# WHAT IS BEING ASKED:
Copy every record exactly as it appears in the data below.

# DATA UNDER STUDY:
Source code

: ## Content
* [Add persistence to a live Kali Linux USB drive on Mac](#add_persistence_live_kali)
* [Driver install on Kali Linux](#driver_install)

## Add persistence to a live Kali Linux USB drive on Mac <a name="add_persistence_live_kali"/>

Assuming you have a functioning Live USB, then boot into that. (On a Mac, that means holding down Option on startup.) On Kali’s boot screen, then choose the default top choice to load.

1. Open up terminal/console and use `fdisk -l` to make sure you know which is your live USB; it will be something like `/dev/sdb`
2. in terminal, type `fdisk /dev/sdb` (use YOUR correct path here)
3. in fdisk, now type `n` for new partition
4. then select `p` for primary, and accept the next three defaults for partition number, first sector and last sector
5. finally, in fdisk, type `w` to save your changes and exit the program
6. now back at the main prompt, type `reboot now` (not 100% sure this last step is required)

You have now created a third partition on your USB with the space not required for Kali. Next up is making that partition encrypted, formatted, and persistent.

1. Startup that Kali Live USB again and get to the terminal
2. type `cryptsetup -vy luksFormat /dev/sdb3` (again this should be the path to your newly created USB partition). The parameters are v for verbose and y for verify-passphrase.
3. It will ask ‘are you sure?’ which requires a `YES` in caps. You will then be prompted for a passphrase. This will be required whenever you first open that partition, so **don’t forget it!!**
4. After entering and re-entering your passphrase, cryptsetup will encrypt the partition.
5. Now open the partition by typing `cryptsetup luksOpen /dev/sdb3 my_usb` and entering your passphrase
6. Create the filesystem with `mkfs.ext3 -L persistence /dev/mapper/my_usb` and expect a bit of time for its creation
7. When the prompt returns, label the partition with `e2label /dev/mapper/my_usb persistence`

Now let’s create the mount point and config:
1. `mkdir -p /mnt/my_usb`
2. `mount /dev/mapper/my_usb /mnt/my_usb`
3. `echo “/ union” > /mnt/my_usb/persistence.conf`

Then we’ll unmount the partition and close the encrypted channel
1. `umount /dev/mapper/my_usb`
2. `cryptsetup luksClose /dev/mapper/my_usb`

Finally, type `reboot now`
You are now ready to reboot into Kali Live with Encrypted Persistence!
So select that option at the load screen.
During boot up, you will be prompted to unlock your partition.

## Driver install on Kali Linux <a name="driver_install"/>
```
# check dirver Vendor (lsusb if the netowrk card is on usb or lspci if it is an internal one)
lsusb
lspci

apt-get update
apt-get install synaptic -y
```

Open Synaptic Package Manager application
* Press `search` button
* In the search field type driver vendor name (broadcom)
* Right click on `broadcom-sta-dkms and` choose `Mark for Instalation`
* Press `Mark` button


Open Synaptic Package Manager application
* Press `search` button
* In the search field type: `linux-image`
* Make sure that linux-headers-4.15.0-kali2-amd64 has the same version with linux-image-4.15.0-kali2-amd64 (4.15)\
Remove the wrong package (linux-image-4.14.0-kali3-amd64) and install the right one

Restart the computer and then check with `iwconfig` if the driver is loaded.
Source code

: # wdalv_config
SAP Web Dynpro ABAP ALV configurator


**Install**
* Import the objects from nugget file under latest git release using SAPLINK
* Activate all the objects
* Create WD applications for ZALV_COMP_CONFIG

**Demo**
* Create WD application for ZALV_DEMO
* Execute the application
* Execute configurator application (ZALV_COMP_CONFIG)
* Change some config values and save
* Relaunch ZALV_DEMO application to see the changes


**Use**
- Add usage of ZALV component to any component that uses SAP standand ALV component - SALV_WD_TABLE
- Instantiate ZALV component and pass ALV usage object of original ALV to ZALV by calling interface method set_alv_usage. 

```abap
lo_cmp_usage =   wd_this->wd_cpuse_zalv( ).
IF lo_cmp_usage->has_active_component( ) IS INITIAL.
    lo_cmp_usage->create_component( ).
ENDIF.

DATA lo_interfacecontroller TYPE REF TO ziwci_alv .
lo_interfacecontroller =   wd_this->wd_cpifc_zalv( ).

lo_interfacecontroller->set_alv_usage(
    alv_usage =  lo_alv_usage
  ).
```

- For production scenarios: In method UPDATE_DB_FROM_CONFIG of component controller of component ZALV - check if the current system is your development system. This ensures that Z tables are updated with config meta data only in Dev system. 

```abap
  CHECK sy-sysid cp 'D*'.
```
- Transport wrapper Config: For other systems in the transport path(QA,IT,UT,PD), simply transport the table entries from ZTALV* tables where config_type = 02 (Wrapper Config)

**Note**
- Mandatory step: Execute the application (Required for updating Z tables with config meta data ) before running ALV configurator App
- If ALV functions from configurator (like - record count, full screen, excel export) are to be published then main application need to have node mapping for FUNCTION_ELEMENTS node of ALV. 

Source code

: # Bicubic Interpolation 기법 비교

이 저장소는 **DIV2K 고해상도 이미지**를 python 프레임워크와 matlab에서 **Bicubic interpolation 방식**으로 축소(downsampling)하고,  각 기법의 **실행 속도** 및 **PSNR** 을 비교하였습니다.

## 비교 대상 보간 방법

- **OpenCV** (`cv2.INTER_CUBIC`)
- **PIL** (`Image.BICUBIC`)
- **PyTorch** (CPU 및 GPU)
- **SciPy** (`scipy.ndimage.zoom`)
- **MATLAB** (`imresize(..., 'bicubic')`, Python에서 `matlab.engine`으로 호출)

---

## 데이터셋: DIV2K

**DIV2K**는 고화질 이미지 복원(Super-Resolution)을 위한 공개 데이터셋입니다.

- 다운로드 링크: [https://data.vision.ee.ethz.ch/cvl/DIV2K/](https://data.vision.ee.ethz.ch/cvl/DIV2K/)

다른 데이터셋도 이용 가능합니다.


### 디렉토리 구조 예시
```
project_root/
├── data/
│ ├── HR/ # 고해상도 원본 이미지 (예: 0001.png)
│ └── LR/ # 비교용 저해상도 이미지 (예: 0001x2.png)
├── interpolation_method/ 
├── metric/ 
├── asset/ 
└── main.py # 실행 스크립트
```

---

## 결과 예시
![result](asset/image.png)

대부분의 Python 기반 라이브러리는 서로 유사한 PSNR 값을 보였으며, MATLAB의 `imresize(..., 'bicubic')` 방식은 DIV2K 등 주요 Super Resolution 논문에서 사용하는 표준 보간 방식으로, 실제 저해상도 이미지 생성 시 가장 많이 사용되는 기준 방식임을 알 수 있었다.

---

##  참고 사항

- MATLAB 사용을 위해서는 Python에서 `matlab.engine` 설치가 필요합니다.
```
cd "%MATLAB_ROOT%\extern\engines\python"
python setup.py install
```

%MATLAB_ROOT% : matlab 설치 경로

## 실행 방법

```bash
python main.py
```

# ANSWER TO THIS PROBLEM:
Source code

: ## Content
* [Add persistence to a live Kali Linux USB drive on Mac](#add_persistence_live_kali)
* [Driver install on Kali Linux](#driver_install)

## Add persistence to a live Kali Linux USB drive on Mac <a name="add_persistence_live_kali"/>

Assuming you have a functioning Live USB, then boot into that. (On a Mac, that means holding down Option on startup.) On Kali’s boot screen, then choose the default top choice to load.

1. Open up terminal/console and use `fdisk -l` to make sure you know which is your live USB; it will be something like `/dev/sdb`
2. in terminal, type `fdisk /dev/sdb` (use YOUR correct path here)
3. in fdisk, now type `n` for new partition
4. then select `p` for primary, and accept the next three defaults for partition number, first sector and last sector
5. finally, in fdisk, type `w` to save your changes and exit the program
6. now back at the main prompt, type `reboot now` (not 100% sure this last step is required)

You have now created a third partition on your USB with the space not required for Kali. Next up is making that partition encrypted, formatted, and persistent.

1. Startup that Kali Live USB again and get to the terminal
2. type `cryptsetup -vy luksFormat /dev/sdb3` (again this should be the path to your newly created USB partition). The parameters are v for verbose and y for verify-passphrase.
3. It will ask ‘are you sure?’ which requires a `YES` in caps. You will then be prompted for a passphrase. This will be required whenever you first open that partition, so **don’t forget it!!**
4. After entering and re-entering your passphrase, cryptsetup will encrypt the partition.
5. Now open the partition by typing `cryptsetup luksOpen /dev/sdb3 my_usb` and entering your passphrase
6. Create the filesystem with `mkfs.ext3 -L persistence /dev/mapper/my_usb` and expect a bit of time for its creation
7. When the prompt returns, label the partition with `e2label /dev/mapper/my_usb persistence`

Now let’s create the mount point and config:
1. `mkdir -p /mnt/my_usb`
2. `mount /dev/mapper/my_usb /mnt/my_usb`
3. `echo “/ union” > /mnt/my_usb/persistence.conf`

Then we’ll unmount the partition and close the encrypted channel
1. `umount /dev/mapper/my_usb`
2. `cryptsetup luksClose /dev/mapper/my_usb`

Finally, type `reboot now`
You are now ready to reboot into Kali Live with Encrypted Persistence!
So select that option at the load screen.
During boot up, you will be prompted to unlock your partition.

## Driver install on Kali Linux <a name="driver_install"/>
```
# check dirver Vendor (lsusb if the netowrk card is on usb or lspci if it is an internal one)
lsusb
lspci

apt-get update
apt-get install synaptic -y
```

Open Synaptic Package Manager application
* Press `search` button
* In the search field type driver vendor name (broadcom)
* Right click on `broadcom-sta-dkms and` choose `Mark for Instalation`
* Press `Mark` button


Open Synaptic Package Manager application
* Press `search` button
* In the search field type: `linux-image`
* Make sure that linux-headers-4.15.0-kali2-amd64 has the same version with linux-image-4.15.0-kali2-amd64 (4.15)\
Remove the wrong package (linux-image-4.14.0-kali3-amd64) and install the right one

Restart the computer and then check with `iwconfig` if the driver is loaded.
Source code

: # wdalv_config
SAP Web Dynpro ABAP ALV configurator


**Install**
* Import the objects from nugget file under latest git release using SAPLINK
* Activate all the objects
* Create WD applications for ZALV_COMP_CONFIG

**Demo**
* Create WD application for ZALV_DEMO
* Execute the application
* Execute configurator application (ZALV_COMP_CONFIG)
* Change some config values and save
* Relaunch ZALV_DEMO application to see the changes


**Use**
- Add usage of ZALV component to any component that uses SAP standand ALV component - SALV_WD_TABLE
- Instantiate ZALV component and pass ALV usage object of original ALV to ZALV by calling interface method set_alv_usage. 

```abap
lo_cmp_usage =   wd_this->wd_cpuse_zalv( ).
IF lo_cmp_usage->has_active_component( ) IS INITIAL.
    lo_cmp_usage->create_component( ).
ENDIF.

DATA lo_interfacecontroller TYPE REF TO ziwci_alv .
lo_interfacecontroller =   wd_this->wd_cpifc_zalv( ).

lo_interfacecontroller->set_alv_usage(
    alv_usage =  lo_alv_usage
  ).
```

- For production scenarios: In method UPDATE_DB_FROM_CONFIG of component controller of component ZALV - check if the current system is your development system. This ensures that Z tables are updated with config meta data only in Dev system. 

```abap
  CHECK sy-sysid cp 'D*'.
```
- Transport wrapper Config: For other systems in the transport path(QA,IT,UT,PD), simply transport the table entries from ZTALV* tables where config_type = 02 (Wrapper Config)

**Note**
- Mandatory step: Execute the application (Required for updating Z tables with config meta data ) before running ALV configurator App
- If ALV functions from configurator (like - record count, full screen, excel export) are to be published then main application need to have node mapping for FUNCTION_ELEMENTS node of ALV. 

Source code

: # Bicubic Interpolation 기법 비교

이 저장소는 **DIV2K 고해상도 이미지**를 python 프레임워크와 matlab에서 **Bicubic interpolation 방식**으로 축소(downsampling)하고,  각 기법의 **실행 속도** 및 **PSNR** 을 비교하였습니다.

## 비교 대상 보간 방법

- **OpenCV** (`cv2.INTER_CUBIC`)
- **PIL** (`Image.BICUBIC`)
- **PyTorch** (CPU 및 GPU)
- **SciPy** (`scipy.ndimage.zoom`)
- **MATLAB** (`imresize(..., 'bicubic')`, Python에서 `matlab.engine`으로 호출)

---

## 데이터셋: DIV2K

**DIV2K**는 고화질 이미지 복원(Super-Resolution)을 위한 공개 데이터셋입니다.

- 다운로드 링크: [https://data.vision.ee.ethz.ch/cvl/DIV2K/](https://data.vision.ee.ethz.ch/cvl/DIV2K/)

다른 데이터셋도 이용 가능합니다.


### 디렉토리 구조 예시
```
project_root/
├── data/
│ ├── HR/ # 고해상도 원본 이미지 (예: 0001.png)
│ └── LR/ # 비교용 저해상도 이미지 (예: 0001x2.png)
├── interpolation_method/ 
├── metric/ 
├── asset/ 
└── main.py # 실행 스크립트
```

---

## 결과 예시
![result](asset/image.png)

대부분의 Python 기반 라이브러리는 서로 유사한 PSNR 값을 보였으며, MATLAB의 `imresize(..., 'bicubic')` 방식은 DIV2K 등 주요 Super Resolution 논문에서 사용하는 표준 보간 방식으로, 실제 저해상도 이미지 생성 시 가장 많이 사용되는 기준 방식임을 알 수 있었다.

---

##  참고 사항

- MATLAB 사용을 위해서는 Python에서 `matlab.engine` 설치가 필요합니다.
```
cd "%MATLAB_ROOT%\extern\engines\python"
python setup.py install
```

%MATLAB_ROOT% : matlab 설치 경로

## 실행 방법

```bash
python main.py
```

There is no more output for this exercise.